◆ Required work:
The lines below from the one with "Yes (uses counters)" up to and including the one with "Wenn Sie fertig sind, dann" are what you should set down, exactly and without pictures.

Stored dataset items
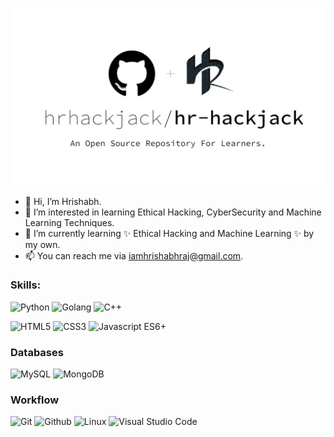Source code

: ![HRhackjack](https://github.com/hrhackjack/hr-hackjack/blob/main/Github_HRhackjack.png)
- 👋 Hi, I’m Hrishabh.
- 👀 I’m interested in learning Ethical Hacking, CyberSecurity and Machine Learning Techniques.
- 🌱 I’m currently learning ✨ Ethical Hacking and Machine Learning ✨ by my own.
- 📫 You can reach me via iamhrishabhraj@gmail.com.


### Skills:

![Python](https://img.shields.io/badge/-Python-000000?style=flat-square&logo=python&logoColor=00599C)
![Golang](https://img.shields.io/badge/-Golang-000000?style=flat-square&logo=go&logoColor=00599C)
![C++](https://img.shields.io/badge/-C++-000000?style=flat-square&logo=cplusplus&logoColor=00599C)


![HTML5](https://img.shields.io/badge/-HTML5-000000?style=flat-square&logo=html5&logoColor=E34F26)
![CSS3](https://img.shields.io/badge/-CSS3-000000?style=flat-square&logo=css3&logoColor=1572B6)
![Javascript ES6+](https://img.shields.io/badge/-Javascript%20ES6+-000000?style=flat-square&logo=javascript)

### Databases
![MySQL](https://img.shields.io/badge/-MySQL-000000?style=flat-square&logo=mysql&logoColor=4479A1)
![MongoDB](https://img.shields.io/badge/-MongoDB-000000?style=flat-square&logo=mongodb&logoColor=47A248)

### Workflow
![Git](https://img.shields.io/badge/-Git-000000?style=flat-square&logo=git&logoColor=F05032)
![Github](https://img.shields.io/badge/-Github-000000?style=flat-square&logo=github&logoColor=white)
![Linux](https://img.shields.io/badge/-Linux-000000?style=flat-square&logo=archlinux&logoColor=1793D1)
![Visual Studio Code](https://img.shields.io/badge/-Visual%20Studio%20Code-000000?style=flat-square&logo=visualstudiocode&logoColor=007ACC)
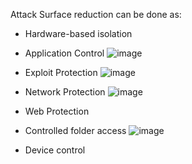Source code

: Attack Surface reduction can be done as:
* Hardware-based isolation
* Application Control
  ![image](https://github.com/AbhishekPratap9/SOC-Analysis/assets/156197198/c89bf932-63e1-4d1f-a162-8356a8cb394a)

* Exploit Protection
  ![image](https://github.com/AbhishekPratap9/SOC-Analysis/assets/156197198/cc245e26-3756-443b-b5c5-51c9c3d655ed)

* Network Protection
  ![image](https://github.com/AbhishekPratap9/SOC-Analysis/assets/156197198/77dd0ba3-3b4c-4cba-b92a-1da01680238a)

* Web Protection
* Controlled folder access
  ![image](https://github.com/AbhishekPratap9/SOC-Analysis/assets/156197198/48590309-55c3-4c33-a34f-3662c0ba235c)

* Device control
  
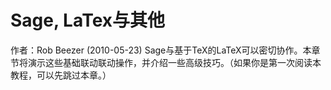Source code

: # Sage, LaTex与其他

作者：Rob Beezer (2010-05-23)
Sage与基于TeX的LaTeX可以密切协作。本章节将演示这些基础联动联动操作，并介绍一些高级技巧。（如果你是第一次阅读本教程，可以先跳过本章。）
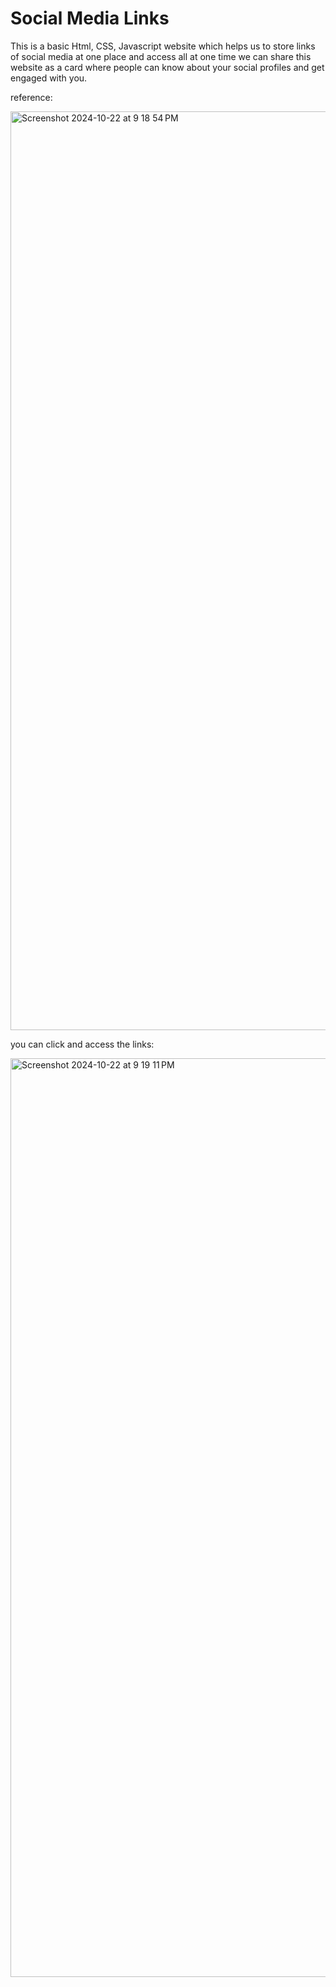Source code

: # Social Media Links



This is a basic Html, CSS, Javascript website which helps us to store links of social media at one place and access all at one time
we can share this website as a card where people can know about your social profiles and get engaged with you.

reference: 


<img width="1470" alt="Screenshot 2024-10-22 at 9 18 54 PM" src="https://github.com/user-attachments/assets/0d42fd45-03cf-4557-884f-0846ecd2fbc1">


you can click and access the links:


<img width="1470" alt="Screenshot 2024-10-22 at 9 19 11 PM" src="https://github.com/user-attachments/assets/36786bca-ea29-4733-966e-fab2ac4fc9dd">
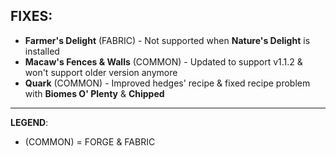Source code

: ## FIXES:
- **Farmer's Delight** (FABRIC) - Not supported when **Nature's Delight** is installed
- **Macaw's Fences & Walls** (COMMON) - Updated to support v1.1.2 & won't support older version anymore
- **Quark** (COMMON) - Improved hedges' recipe & fixed recipe problem with **Biomes O' Plenty** & **Chipped**

---
**LEGEND**:
- (COMMON) = FORGE & FABRIC
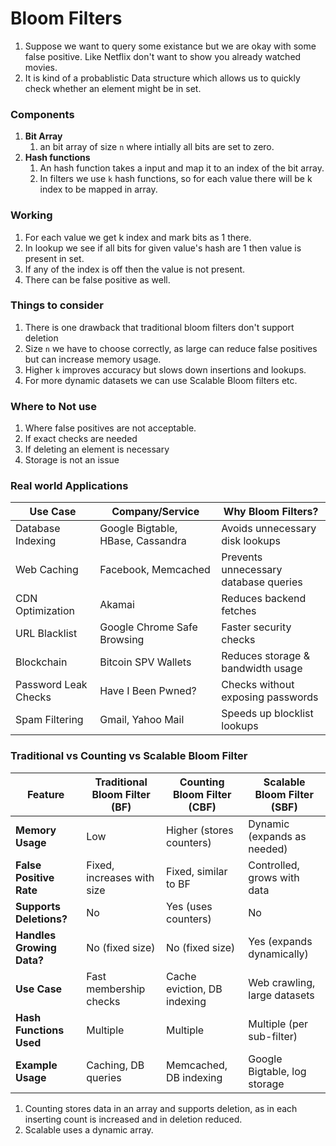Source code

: # Bloom Filters

1. Suppose we want to query some existance but we are okay with some false positive. Like Netflix don't want to show you already watched movies.
2. It is kind of a probablistic Data structure which allows us to quickly check whether an element might be in set.

### Components

1. **Bit Array**
   1. an bit array of size `n` where intially all bits are set to zero.
2. **Hash functions**
   1. An hash function takes a input and map it to an index of the bit array.
   2. In filters we use `k` hash functions, so for each value there will be k index to be mapped in array.

### Working

1. For each value we get k index and mark bits as 1 there.
2. In lookup we see if all bits for given value's hash are 1 then value is present in set.
3. If any of the index is off then the value is not present.
4. There can be false positive as well.

### Things to consider

1. There is one drawback that traditional bloom filters don't support deletion
2. Size `n` we have to choose correctly, as large can reduce false positives but can increase memory usage.
3. Higher `k` improves accuracy but slows down insertions and lookups.
4. For more dynamic datasets we can use Scalable Bloom filters etc.

### Where to Not use

1. Where false positives are not acceptable.
2. If exact checks are needed
3. If deleting an element is necessary
4. Storage is not an issue

### Real world Applications

| **Use Case**         | **Company/Service**               | **Why Bloom Filters?**                |
| -------------------- | --------------------------------- | ------------------------------------- |
| Database Indexing    | Google Bigtable, HBase, Cassandra | Avoids unnecessary disk lookups       |
| Web Caching          | Facebook, Memcached               | Prevents unnecessary database queries |
| CDN Optimization     | Akamai                            | Reduces backend fetches               |
| URL Blacklist        | Google Chrome Safe Browsing       | Faster security checks                |
| Blockchain           | Bitcoin SPV Wallets               | Reduces storage & bandwidth usage     |
| Password Leak Checks | Have I Been Pwned?                | Checks without exposing passwords     |
| Spam Filtering       | Gmail, Yahoo Mail                 | Speeds up blocklist lookups           |

### Traditional vs Counting vs Scalable Bloom Filter

| Feature                   | Traditional Bloom Filter (BF) | Counting Bloom Filter (CBF) | Scalable Bloom Filter (SBF)  |
| ------------------------- | ----------------------------- | --------------------------- | ---------------------------- |
| **Memory Usage**          | Low                           | Higher (stores counters)    | Dynamic (expands as needed)  |
| **False Positive Rate**   | Fixed, increases with size    | Fixed, similar to BF        | Controlled, grows with data  |
| **Supports Deletions?**   | No                            | Yes (uses counters)         | No                           |
| **Handles Growing Data?** | No (fixed size)               | No (fixed size)             | Yes (expands dynamically)    |
| **Use Case**              | Fast membership checks        | Cache eviction, DB indexing | Web crawling, large datasets |
| **Hash Functions Used**   | Multiple                      | Multiple                    | Multiple (per sub-filter)    |
| **Example Usage**         | Caching, DB queries           | Memcached, DB indexing      | Google Bigtable, log storage |

1. Counting stores data in an array and supports deletion, as in each inserting count is increased and in deletion reduced.
2. Scalable uses a dynamic array.
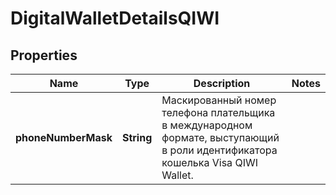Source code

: # DigitalWalletDetailsQIWI

## Properties
Name | Type | Description | Notes
------------ | ------------- | ------------- | -------------
**phoneNumberMask** | **String** | Маскированный номер телефона плательщика в международном формате, выступающий в роли идентификатора кошелька Visa QIWI Wallet.  | 
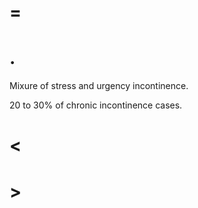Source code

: # =

# .

Mixure of stress and urgency incontinence.

20 to 30% of chronic incontinence cases.

# <

# >
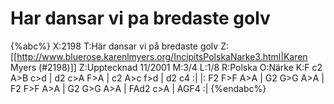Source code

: # Har dansar vi pa bredaste golv

{%abc%}
X:2198
T:Här dansar vi på bredaste golv
Z:[[http://www.bluerose.karenlmyers.org/IncipitsPolskaNarke3.html|Karen Myers (#2198)]]
Z:Upptecknad 11/2001
M:3/4
L:1/8
R:Polska
O:Närke
K:F
c2 A>B c>d | d2 c>A F>A | c2 A>c f>d | d2 c4 :|
|: F2 F>F A>A | G2 G>G A>A | F2 F>F A>A | G2 G>G A>A | FAd2 c>A | AGF4 :|
{%endabc%}


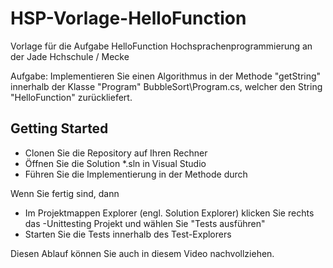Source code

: # HSP-Vorlage-HelloFunction
Vorlage für die Aufgabe HelloFunction
Hochsprachenprogrammierung an der Jade Hchschule / Mecke

Aufgabe: Implementieren Sie einen Algorithmus in der Methode "getString" innerhalb der Klasse "Program" BubbleSort\Program.cs, welcher den String "HelloFunction" zurückliefert.

## Getting Started
* Clonen Sie die Repository auf Ihren Rechner
* Öffnen Sie die Solution *.sln in Visual Studio
* Führen Sie die Implementierung in der Methode durch

Wenn Sie fertig sind, dann
* Im Projektmappen Explorer (engl. Solution Explorer) klicken Sie rechts das -Unittesting Projekt und wählen Sie "Tests ausführen"
* Starten Sie die Tests innerhalb des Test-Explorers

Diesen Ablauf können Sie auch in diesem Video nachvollziehen.
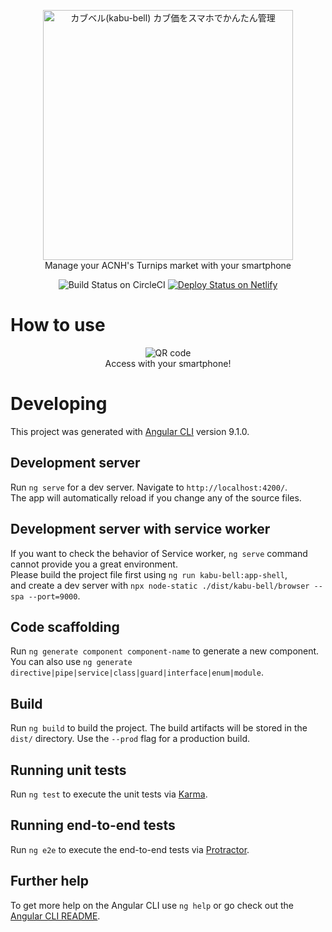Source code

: <p align="center">
  <a href="https://kabu-bell.pittankopta.net/">
    <img src="https://user-images.githubusercontent.com/6269639/80273758-01f0b480-8710-11ea-8e99-0e445792dca0.png" width="400" alt="カブベル(kabu-bell) カブ価をスマホでかんたん管理">  
  </a><br>
  Manage your ACNH's Turnips market with your smartphone
</p>

<p align="center">
  <img src="https://github.com/Pittan/perfume-database/workflows/Node.js%20CI/badge.svg?branch=master" alt="Build Status on CircleCI" />
  <a href="https://app.netlify.com/sites/happy-lamport-d1e383/deploys">
    <img src="https://api.netlify.com/api/v1/badges/03ba2bec-1a3f-40b0-b6f8-058d975ce938/deploy-status" alt="Deploy Status on Netlify" />
  </a>
</p>



# How to use
<p align="center">
  <img src="https://user-images.githubusercontent.com/6269639/80273967-e8e90300-8711-11ea-842d-0dd77633e954.png" alt="QR code" /><br>
  Access with your smartphone!
</p>

# Developing
This project was generated with <a target="_blank" href="https://github.com/angular/angular-cli">Angular CLI</a> version 9.1.0.

## Development server
Run `ng serve` for a dev server. Navigate to `http://localhost:4200/`.   
The app will automatically reload if you change any of the source files.

## Development server with service worker
If you want to check the behavior of Service worker, `ng serve` command cannot provide you a great environment.  
Please build the project file first using `ng run kabu-bell:app-shell`,  
and create a dev server with `npx node-static ./dist/kabu-bell/browser --spa --port=9000`.

## Code scaffolding

Run `ng generate component component-name` to generate a new component. You can also use `ng generate directive|pipe|service|class|guard|interface|enum|module`.

## Build

Run `ng build` to build the project. The build artifacts will be stored in the `dist/` directory. Use the `--prod` flag for a production build.

## Running unit tests

Run `ng test` to execute the unit tests via [Karma](https://karma-runner.github.io).

## Running end-to-end tests

Run `ng e2e` to execute the end-to-end tests via [Protractor](http://www.protractortest.org/).

## Further help

To get more help on the Angular CLI use `ng help` or go check out the [Angular CLI README](https://github.com/angular/angular-cli/blob/master/README.md).
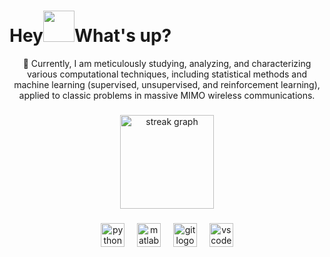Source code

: <h1 align="left">Hey<img src="https://emojis.slackmojis.com/emojis/images/1577305505/7373/hand_wave.gif?1577305505" width="50"/>What's up?</h1>

<p align="center">📡 Currently, I am meticulously studying, analyzing, and characterizing various computational techniques, including statistical methods and machine learning (supervised, unsupervised, and reinforcement learning), applied to classic problems in massive MIMO wireless communications.</p>

###

<p align="left"></p>

###

<div align="center">
  <img src="https://streak-stats.demolab.com?user=pauloroge&locale=en&mode=daily&theme=chartreuse-dark&hide_border=true&border_radius=5&order=3" height="150" alt="streak graph"  />
</div>

###

<div align="center">
  <img src="https://cdn.jsdelivr.net/gh/devicons/devicon/icons/python/python-original.svg" height="38" alt="python logo"  />
  <img width="12" />
  <img src="https://cdn.jsdelivr.net/gh/devicons/devicon/icons/matlab/matlab-original.svg" height="38" alt="matlab logo"  />
  <img width="12" />
  <img src="https://cdn.jsdelivr.net/gh/devicons/devicon/icons/git/git-original.svg" height="38" alt="git logo"  />
  <img width="12" />
  <img src="https://cdn.jsdelivr.net/gh/devicons/devicon/icons/vscode/vscode-original.svg" height="38" alt="vscode logo"  />
</div>
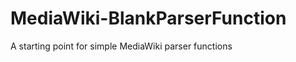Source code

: MediaWiki-BlankParserFunction
=============================

A starting point for simple MediaWiki parser functions
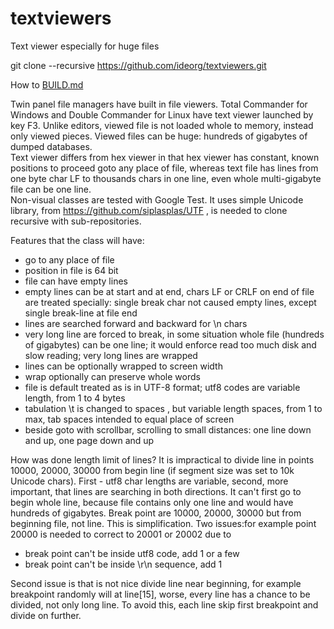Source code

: # textviewers
Text viewer especially for huge files

git clone --recursive https://github.com/ideorg/textviewers.git

How to [BUILD.md](BUILD.md)

Twin panel file managers have built in file viewers. Total Commander for Windows and
Double Commander for Linux have text viewer launched by key F3.
Unlike editors, viewed file is not loaded whole to memory, instead only viewed pieces.
Viewed files can be huge: hundreds of gigabytes of dumped databases.<br>
Text viewer differs from hex viewer in that hex viewer has constant, known positions to proceed 
goto any place of file, whereas text file has lines from one byte char LF to thousands chars in one line,
even whole multi-gigabyte file can be one line.<br>
Non-visual classes are tested with Google Test.
It uses simple Unicode library, from https://github.com/siplasplas/UTF , is needed to 
clone recursive with sub-repositories.

Features that the class will have:
- go to any place of file
- position in file is 64 bit
- file can have empty lines
- empty lines can be at start and at end, chars LF or CRLF on end of file are
treated specially: single break char not caused empty lines, except single break-line
at file end
- lines are searched forward and backward for \n chars
- very long line are forced to break, in some situation whole file (hundreds of
gigabytes) can be one line; it would enforce read too much disk and slow reading;
very long lines are wrapped
- lines can be optionally wrapped to screen width
- wrap optionally can preserve whole words
- file is default treated as is in UTF-8 format; utf8 codes are variable length, from 1 to 4 bytes
- tabulation \t is changed to spaces , but variable length spaces, from 1 to max,
tab spaces intended to equal place of screen
- beside goto with scrollbar, scrolling to small distances: one line down and up, one page down and up 

How was done length limit of lines? It is impractical to divide line in points 10000, 
20000, 30000 from begin line (if segment size was set to 10k Unicode chars).
First - utf8 char lengths are variable, second, more important, that lines are 
searching in both directions. It can't first go to begin whole line, because file 
contains only one line and would have hundreds of gigabytes.
Break point are 10000, 20000, 30000 but from beginning file, not line.
This is simplification. Two issues:for example point 20000 is needed to correct 
to 20001 or 20002 due to
- break point can't be inside utf8 code, add 1 or a few 
- break point can't be inside \r\n sequence, add 1

Second issue is that is not nice divide line near beginning, for example breakpoint 
randomly will at line[15], worse, every line has a chance to be divided, not only long line.
To avoid this, each line skip first breakpoint and divide on further.

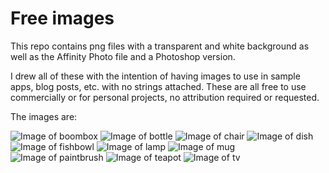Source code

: # Free images

This repo contains png files with a transparent and white background as well as the Affinity Photo file and a Photoshop version. 

I drew all of these with the intention of having images to use in sample apps, blog posts, etc. with no strings attached. These are all free to use commercially or for personal projects, no attribution required or requested.

The images are:


![Image of boombox](boombox-white-bg.png)
![Image of bottle](bottle-white-bg.png)
![Image of chair](chair-white-bg.png)
![Image of dish](dish-white-bg.png)
![Image of fishbowl](fishbowl-white-bg.png)
![Image of lamp](lamp-white-bg.png)
![Image of mug](mug-white-bg.png)
![Image of paintbrush](paintbrush-white-bg.png)
![Image of teapot](teapot-white-bg.png)
![Image of tv](tv-white-bg.png)

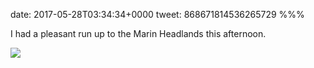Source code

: date: 2017-05-28T03:34:34+0000
tweet: 868671814536265729
%%%

I had a pleasant run up to the Marin Headlands this afternoon.

![](DA4kZ-mVwAEY10v.jpg)
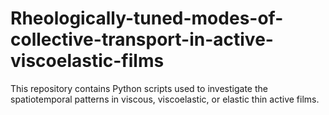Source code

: # Rheologically-tuned-modes-of-collective-transport-in-active-viscoelastic-films
This repository contains Python scripts used to investigate the spatiotemporal patterns in viscous, viscoelastic, or elastic thin active films. 
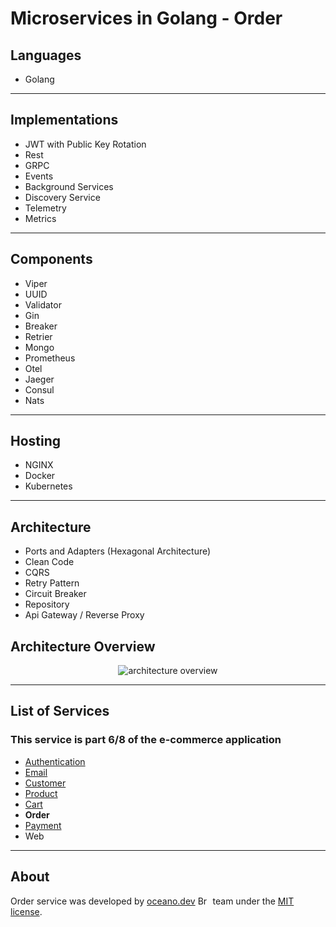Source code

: # **Microservices in Golang - Order**

## Languages

- Golang

---

## Implementations

- JWT with Public Key Rotation
- Rest
- GRPC
- Events
- Background Services
- Discovery Service
- Telemetry
- Metrics  

---

## Components

- Viper
- UUID  
- Validator  
- Gin
- Breaker
- Retrier
- Mongo
- Prometheus
- Otel
- Jaeger
- Consul
- Nats

---

## Hosting

- NGINX
- Docker
- Kubernetes

---

## Architecture

- Ports and Adapters (Hexagonal Architecture)
- Clean Code
- CQRS
- Retry Pattern
- Circuit Breaker
- Repository
- Api Gateway / Reverse Proxy

###

## Architecture Overview

<p align="center">
    <img alt="architecture overview" src="https://github.com/JohnSalazar/microservices-go-order/assets/16736914/e133a2bc-9e46-4df8-a7c1-9ce5bac212c7" />
</p>

---

## List of Services

### This service is part 6/8 of the e-commerce application

- [Authentication](https://github.com/JohnSalazar/microservices-go-authentication)
- [Email](https://github.com/JohnSalazar/microservices-go-email)
- [Customer](https://github.com/JohnSalazar/microservices-go-customer)
- [Product](https://github.com/JohnSalazar/microservices-go-product)
- [Cart](https://github.com/JohnSalazar/microservices-go-cart)
- **Order**
- [Payment](https://github.com/JohnSalazar/microservices-go-payment)
- Web

---

## About

Order service was developed by [oceano.dev](https://oceano.dev/) <img alt="Brasil" src="https://github.com/JohnSalazar/microservices-go-order/assets/16736914/b2f92732-df56-45f1-a718-c7e868a1b878" width="20" height="14" /> team under the [MIT license](LICENSE).
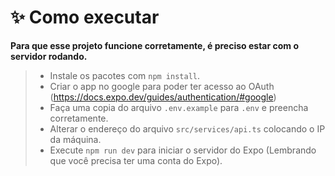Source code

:# **✨ Como executar**

**Para que esse projeto funcione corretamente, é preciso estar com o servidor rodando.**

>- Instale os pacotes com `npm install`.
>- Criar o app no google para poder ter acesso ao OAuth (<https://docs.expo.dev/guides/authentication/#google>)
>- Faça uma copia do arquivo `.env.example` para `.env` e preencha corretamente.
>- Alterar o endereço do arquivo `src/services/api.ts` colocando o IP da máquina.
>- Execute `npm run dev` para iniciar o servidor do Expo (Lembrando que você precisa ter uma conta do Expo).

◆ Solution to this task:
| **Supports Deletions?**   | No                            | Yes (uses counters)         | No                           |
| **Handles Growing Data?** | No (fixed size)               | No (fixed size)             | Yes (expands dynamically)    |
| **Use Case**              | Fast membership checks        | Cache eviction, DB indexing | Web crawling, large datasets |
| **Hash Functions Used**   | Multiple                      | Multiple                    | Multiple (per sub-filter)    |
| **Example Usage**         | Caching, DB queries           | Memcached, DB indexing      | Google Bigtable, log storage |

1. Counting stores data in an array and supports deletion, as in each inserting count is increased and in deletion reduced.
2. Scalable uses a dynamic array.
Source code

: # DigitalWalletDetailsQIWI

## Properties
Name | Type | Description | Notes
------------ | ------------- | ------------- | -------------
**phoneNumberMask** | **String** | Маскированный номер телефона плательщика в международном формате, выступающий в роли идентификатора кошелька Visa QIWI Wallet.  | 
Source code

: # =

# .

Mixure of stress and urgency incontinence.

20 to 30% of chronic incontinence cases.

# <

# >
Source code

: # Har dansar vi pa bredaste golv

{%abc%}
X:2198
T:Här dansar vi på bredaste golv
Z:[[http://www.bluerose.karenlmyers.org/IncipitsPolskaNarke3.html|Karen Myers (#2198)]]
Z:Upptecknad 11/2001
M:3/4
L:1/8
R:Polska
O:Närke
K:F
c2 A>B c>d | d2 c>A F>A | c2 A>c f>d | d2 c4 :|
|: F2 F>F A>A | G2 G>G A>A | F2 F>F A>A | G2 G>G A>A | FAd2 c>A | AGF4 :|
{%endabc%}


Source code

: # HSP-Vorlage-HelloFunction
Vorlage für die Aufgabe HelloFunction
Hochsprachenprogrammierung an der Jade Hchschule / Mecke

Aufgabe: Implementieren Sie einen Algorithmus in der Methode "getString" innerhalb der Klasse "Program" BubbleSort\Program.cs, welcher den String "HelloFunction" zurückliefert.

## Getting Started
* Clonen Sie die Repository auf Ihren Rechner
* Öffnen Sie die Solution *.sln in Visual Studio
* Führen Sie die Implementierung in der Methode durch

Wenn Sie fertig sind, dann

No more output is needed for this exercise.